In 2005, for example, Terriquez-Kasey and her 200-member DMAT rotated into the disaster zone in 35-person teams to help victims of Hurricane Katrina, the costliest and one of the most dangerous storms in U.S. history. Although far from Binghamton’s campus, she made sure that her students remained engaged in and learned from the events in the storm-ravaged South. Using a laptop computer, she regularly posted photographs and news articles on the Web, along with journal-style remarks, and assignments that asked the students to think like disaster-management professionals.

“I wanted them to see the other side of the coin,“ she said, “not just what the news was giving them.“ That insider’s perspective put students in touch, for instance, with the emotional and ethical tensions experienced by on-site nurses and doctors as they anxiously awaited permission to go into New Orleans and other affected areas, where security issues threatened to turn emergency workers into secondary victims of the chaos.

The bottom line, from Terriquez-Kasey’s vantage point, is that disaster planning has never been more important. Better-prepared nurses and better-educated community leaders can forge a new path as the nation comes to grips with its vulnerability, both to terrorists and Mother Nature, she said.

Her recent experiences led her to believe healthcare workers must pay particular attention to the special needs of geriatric patients following disasters. What she saw after Katrina intensified her concerns.

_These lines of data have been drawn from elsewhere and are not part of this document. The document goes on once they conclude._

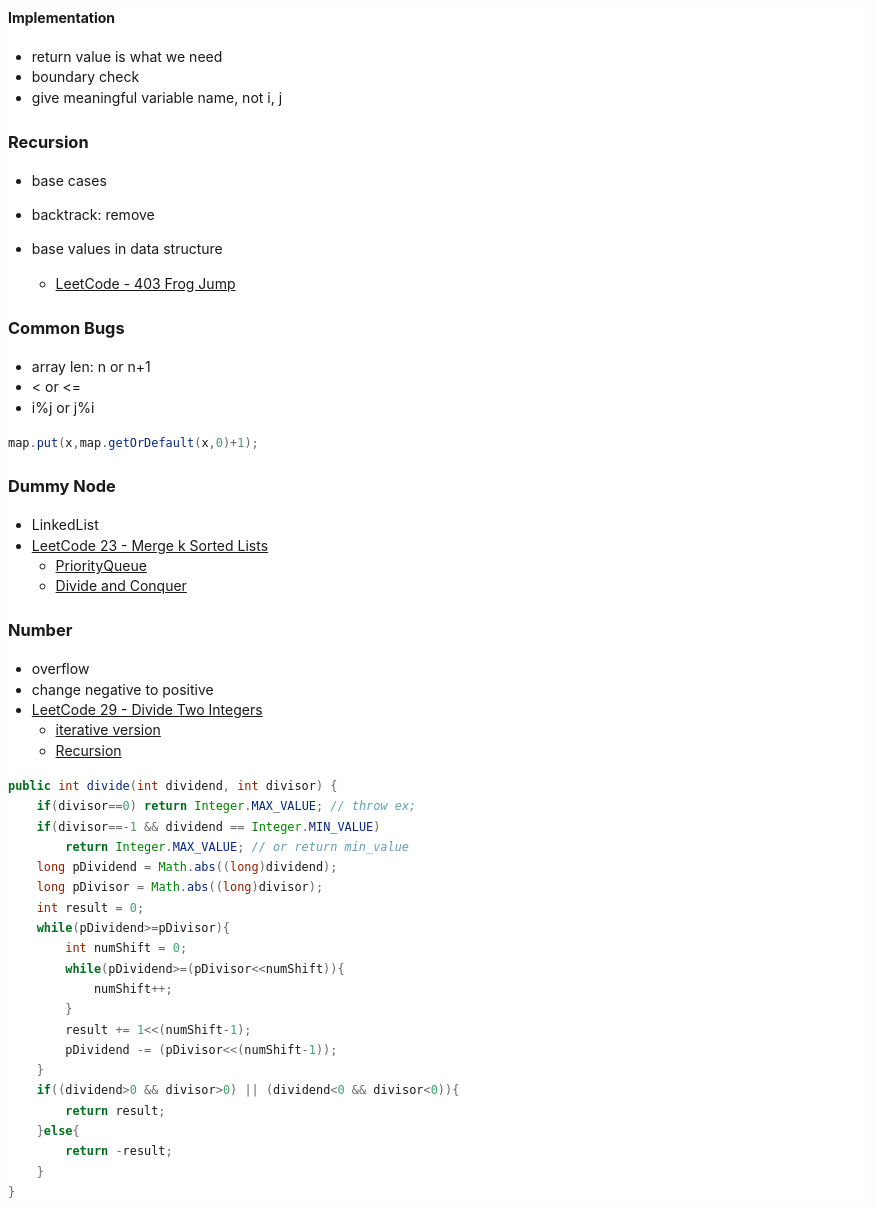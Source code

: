 #### Implementation
- return value is what we need
- boundary check
- give meaningful variable name, not i, j

### Recursion
- base cases
- backtrack: remove

- base values in data structure
  - [LeetCode - 403 Frog Jump](https://leetcode.com/problems/frog-jump/discuss/88824/very-easy-to-understand-java-solution-with-explanations)

### Common Bugs
- array len: n or n+1
- < or <=
- i%j or j%i

```java
map.put(x,map.getOrDefault(x,0)+1);
```

### Dummy Node
- LinkedList
- [LeetCode 23 - Merge k Sorted Lists](https://leetcode.com/problems/merge-k-sorted-lists/discuss/10809/13-lines-in-Java)
  - [PriorityQueue](https://leetcode.com/problems/merge-k-sorted-lists/discuss/10809/13-lines-in-Java)
  - [Divide and Conquer](https://leetcode.com/problems/merge-k-sorted-lists/discuss/11010/A-solution-use-divide-and-conquer-algorithm-in-java)

### Number
- overflow
- change negative to positive
- [LeetCode 29 - Divide Two Integers](https://www.jiuzhang.com/solution/divide-two-integers/)
  - [iterative version](https://www.programcreek.com/2014/05/leetcode-divide-two-integers-java/)
  - [Recursion](https://leetcode.com/problems/divide-two-integers/discuss/13422/Accepted-Java-solution-with-comments.)
```java
public int divide(int dividend, int divisor) {
    if(divisor==0) return Integer.MAX_VALUE; // throw ex;
    if(divisor==-1 && dividend == Integer.MIN_VALUE)
        return Integer.MAX_VALUE; // or return min_value
    long pDividend = Math.abs((long)dividend);
    long pDivisor = Math.abs((long)divisor);
    int result = 0;
    while(pDividend>=pDivisor){
        int numShift = 0;    
        while(pDividend>=(pDivisor<<numShift)){
            numShift++;
        }
        result += 1<<(numShift-1);
        pDividend -= (pDivisor<<(numShift-1));
    }
    if((dividend>0 && divisor>0) || (dividend<0 && divisor<0)){
        return result;
    }else{
        return -result;
    }
}
```
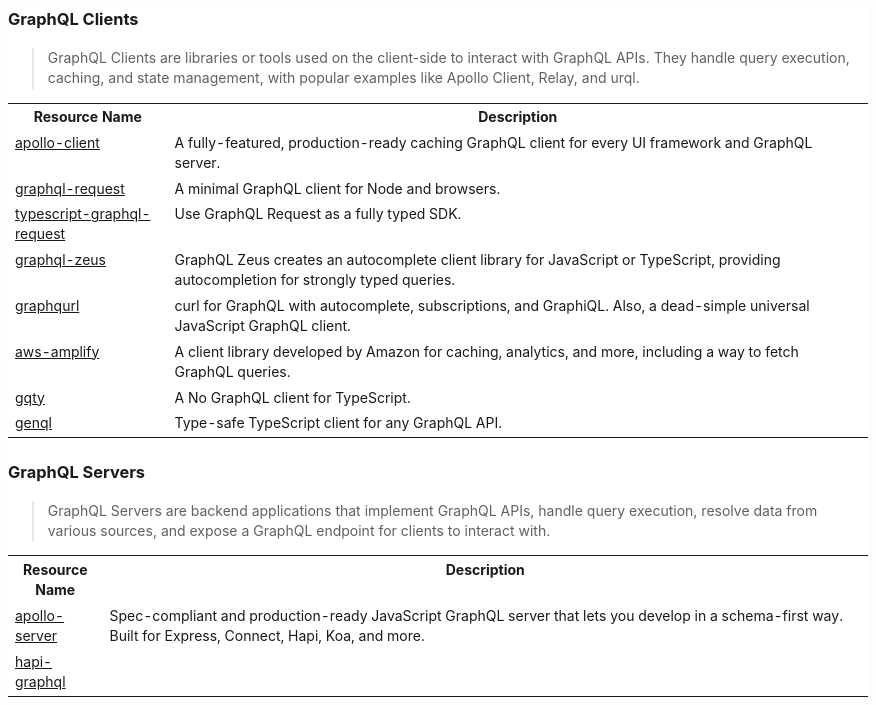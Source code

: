 ### GraphQL Clients
> GraphQL Clients are libraries or tools used on the client-side to interact with GraphQL APIs. They handle query execution, caching, and state management, with popular examples like Apollo Client, Relay, and urql.
<table>
  <tr>
    <th>Resource Name</th>
    <th>Description</th>
  </tr>
  <tr>
    <td><a href="https://github.com/apollographql/apollo-client">apollo-client</a></td>
    <td>A fully-featured, production-ready caching GraphQL client for every UI framework and GraphQL server.</td>
  </tr>
  <tr>
    <td><a href="https://github.com/prisma-labs/graphql-request">graphql-request</a></td>
    <td>A minimal GraphQL client for Node and browsers.</td>
  </tr>
  <tr>
    <td><a href="https://graphql-code-generator.com/docs/plugins/typescript-graphql-request">typescript-graphql-request</a></td>
    <td>Use GraphQL Request as a fully typed SDK.</td>
  </tr>
  <tr>
    <td><a href="https://github.com/graphql-editor/graphql-zeus">graphql-zeus</a></td>
    <td>GraphQL Zeus creates an autocomplete client library for JavaScript or TypeScript, providing autocompletion for strongly typed queries.</td>
  </tr>
  <tr>
    <td><a href="https://github.com/hasura/graphqurl">graphqurl</a></td>
    <td>curl for GraphQL with autocomplete, subscriptions, and GraphiQL. Also, a dead-simple universal JavaScript GraphQL client.</td>
  </tr>
  <tr>
    <td><a href="https://github.com/aws-amplify/amplify-js">aws-amplify</a></td>
    <td>A client library developed by Amazon for caching, analytics, and more, including a way to fetch GraphQL queries.</td>
  </tr>
  <tr>
    <td><a href="https://github.com/gqty-dev/gqty">gqty</a></td>
    <td>A No GraphQL client for TypeScript.</td>
  </tr>
  <tr>
    <td><a href="https://github.com/remorses/genql">genql</a></td>
    <td>Type-safe TypeScript client for any GraphQL API.</td>
  </tr>
</table>

### GraphQL Servers 
> GraphQL Servers are backend applications that implement GraphQL APIs, handle query execution, resolve data from various sources, and expose a GraphQL endpoint for clients to interact with.
<table>
  <tr>
    <th>Resource Name</th>
    <th>Description</th>
  </tr>
  <tr>
    <td><a href="https://github.com/apollographql/apollo-server">apollo-server</a></td>
    <td>Spec-compliant and production-ready JavaScript GraphQL server that lets you develop in a schema-first way. Built for Express, Connect, Hapi, Koa, and more.</td>
  </tr>
  <tr>
    <td><a href="https://github.com/SimonDegraeve/hapi-graphql">hapi-graphql</a></td>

“My concern is, how can we help these patients cope and better prepare?“ she said. “We need to have a better plan for them.“ Shut-ins, cancer patients and others with chronic diseases should keep on hand a medical history summary, a list of medications and a small supply of extra pills, she said. Those who must rely heavily on the help of friends and relatives should always keep a small suitcase packed and ready to go.

Patients and healthcare providers alike would also be better off if they could acknowledge the important roles of religion and culture in recovering from a disaster, she said. Medical personnel must see how important faith can be to patients recovering from a catastrophic loss, and they need to let patients talk openly about those beliefs. In addition, emergency responders need to feel that they can draw on their own faith to pull through what they see while responding to a catastrophe.

They also need to take breaks to drink water and cool off, as well as find ways to share the emotional strain. Members of her DMAT, Terriquez-Kasey notes, usually take 24 hours to decompress after a deployment before returning to their families. They need time to think and talk about what they’ve seen and find ways of reconciling that with their day-to-day lives.

“We’re seeing tremendous numbers of patients,“ Terriquez-Kasey said. “Psychological support is a major issue for us, just like it is for them. You realize later you’re still reverberating from what you saw, so inundated with things that had happened.“

Ultimately, Terriquez-Kasey said, it’s time we all accept and embrace an inescapable reality: Disasters are inevitable, and when it comes to surviving and recovering from them, there’s likely no such thing as too much planning.